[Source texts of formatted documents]

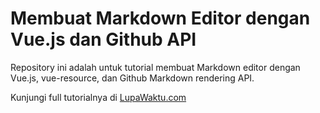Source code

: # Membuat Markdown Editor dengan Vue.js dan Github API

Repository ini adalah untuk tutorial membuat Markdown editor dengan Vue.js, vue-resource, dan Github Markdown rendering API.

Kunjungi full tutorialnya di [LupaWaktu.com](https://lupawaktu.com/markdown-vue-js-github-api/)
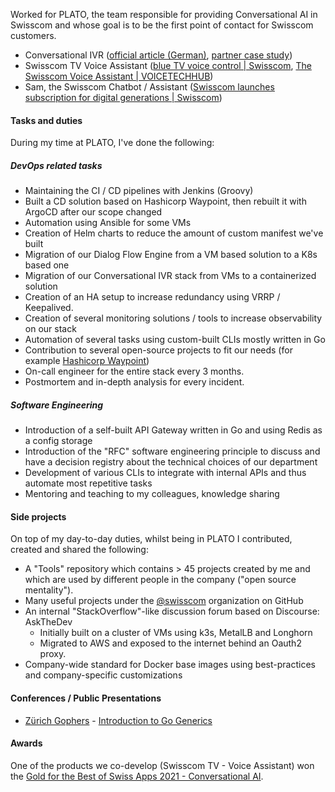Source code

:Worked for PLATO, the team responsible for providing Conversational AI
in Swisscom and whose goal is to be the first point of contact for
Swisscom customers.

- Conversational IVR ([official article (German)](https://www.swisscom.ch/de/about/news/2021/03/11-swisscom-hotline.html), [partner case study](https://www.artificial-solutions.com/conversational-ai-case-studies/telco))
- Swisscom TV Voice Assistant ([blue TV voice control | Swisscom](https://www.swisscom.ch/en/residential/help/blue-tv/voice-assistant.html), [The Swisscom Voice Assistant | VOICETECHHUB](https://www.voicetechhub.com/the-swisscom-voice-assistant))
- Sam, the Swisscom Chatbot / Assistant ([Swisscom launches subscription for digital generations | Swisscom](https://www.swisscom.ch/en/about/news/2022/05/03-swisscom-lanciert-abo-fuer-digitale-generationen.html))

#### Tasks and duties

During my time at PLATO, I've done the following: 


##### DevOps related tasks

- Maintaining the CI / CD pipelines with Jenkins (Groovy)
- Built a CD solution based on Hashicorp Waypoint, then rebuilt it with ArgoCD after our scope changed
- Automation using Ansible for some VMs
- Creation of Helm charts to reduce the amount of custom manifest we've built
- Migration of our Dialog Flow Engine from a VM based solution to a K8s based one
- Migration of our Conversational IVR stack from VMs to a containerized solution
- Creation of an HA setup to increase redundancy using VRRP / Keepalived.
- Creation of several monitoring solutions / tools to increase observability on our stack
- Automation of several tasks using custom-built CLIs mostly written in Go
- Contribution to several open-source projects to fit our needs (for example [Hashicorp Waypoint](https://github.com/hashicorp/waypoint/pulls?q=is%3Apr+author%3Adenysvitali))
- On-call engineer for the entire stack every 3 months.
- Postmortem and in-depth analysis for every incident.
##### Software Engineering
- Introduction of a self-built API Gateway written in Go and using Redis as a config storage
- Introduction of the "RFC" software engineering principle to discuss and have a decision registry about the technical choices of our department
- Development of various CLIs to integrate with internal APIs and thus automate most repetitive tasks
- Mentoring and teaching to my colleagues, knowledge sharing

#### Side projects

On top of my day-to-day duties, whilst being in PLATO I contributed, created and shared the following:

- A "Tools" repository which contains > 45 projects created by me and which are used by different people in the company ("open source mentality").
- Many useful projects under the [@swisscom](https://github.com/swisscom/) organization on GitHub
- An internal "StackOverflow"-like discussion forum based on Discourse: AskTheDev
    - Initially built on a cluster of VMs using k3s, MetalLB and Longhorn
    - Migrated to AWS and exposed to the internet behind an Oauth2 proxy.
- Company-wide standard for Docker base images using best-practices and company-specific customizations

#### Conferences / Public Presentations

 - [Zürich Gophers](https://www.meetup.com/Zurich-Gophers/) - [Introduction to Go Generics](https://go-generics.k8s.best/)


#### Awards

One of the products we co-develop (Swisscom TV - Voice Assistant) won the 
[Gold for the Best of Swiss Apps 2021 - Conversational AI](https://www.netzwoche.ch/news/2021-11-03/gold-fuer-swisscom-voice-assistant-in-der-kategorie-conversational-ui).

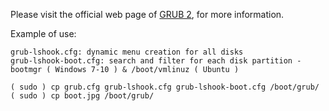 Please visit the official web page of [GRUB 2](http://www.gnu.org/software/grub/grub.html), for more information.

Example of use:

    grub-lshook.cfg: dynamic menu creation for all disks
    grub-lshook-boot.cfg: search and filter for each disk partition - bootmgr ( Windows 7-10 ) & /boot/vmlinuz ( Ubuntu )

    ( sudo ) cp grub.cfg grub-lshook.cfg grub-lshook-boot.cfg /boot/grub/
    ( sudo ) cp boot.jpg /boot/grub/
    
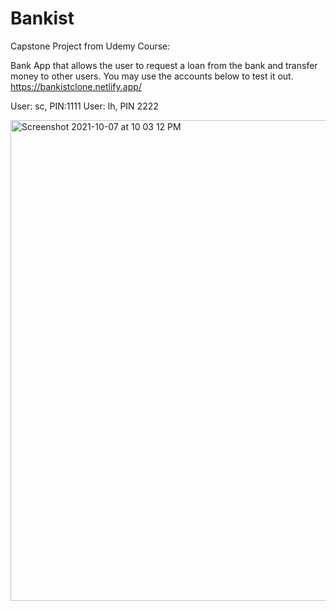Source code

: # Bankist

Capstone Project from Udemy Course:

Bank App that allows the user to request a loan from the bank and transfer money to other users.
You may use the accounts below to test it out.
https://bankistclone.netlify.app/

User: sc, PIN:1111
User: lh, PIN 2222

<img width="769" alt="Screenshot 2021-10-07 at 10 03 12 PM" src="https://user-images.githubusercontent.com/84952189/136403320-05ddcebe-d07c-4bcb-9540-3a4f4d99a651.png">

Task item: Print only the lines from the first line of the data above through the one containing "- Swisscom TV", exactly as they are, with pictures omitted.

Answer to this problem:
Source code

: # Membuat Markdown Editor dengan Vue.js dan Github API

Repository ini adalah untuk tutorial membuat Markdown editor dengan Vue.js, vue-resource, dan Github Markdown rendering API.

Kunjungi full tutorialnya di [LupaWaktu.com](https://lupawaktu.com/markdown-vue-js-github-api/)
Source code

:Worked for PLATO, the team responsible for providing Conversational AI
in Swisscom and whose goal is to be the first point of contact for
Swisscom customers.

- Conversational IVR ([official article (German)](https://www.swisscom.ch/de/about/news/2021/03/11-swisscom-hotline.html), [partner case study](https://www.artificial-solutions.com/conversational-ai-case-studies/telco))
- Swisscom TV Voice Assistant ([blue TV voice control | Swisscom](https://www.swisscom.ch/en/residential/help/blue-tv/voice-assistant.html), [The Swisscom Voice Assistant | VOICETECHHUB](https://www.voicetechhub.com/the-swisscom-voice-assistant))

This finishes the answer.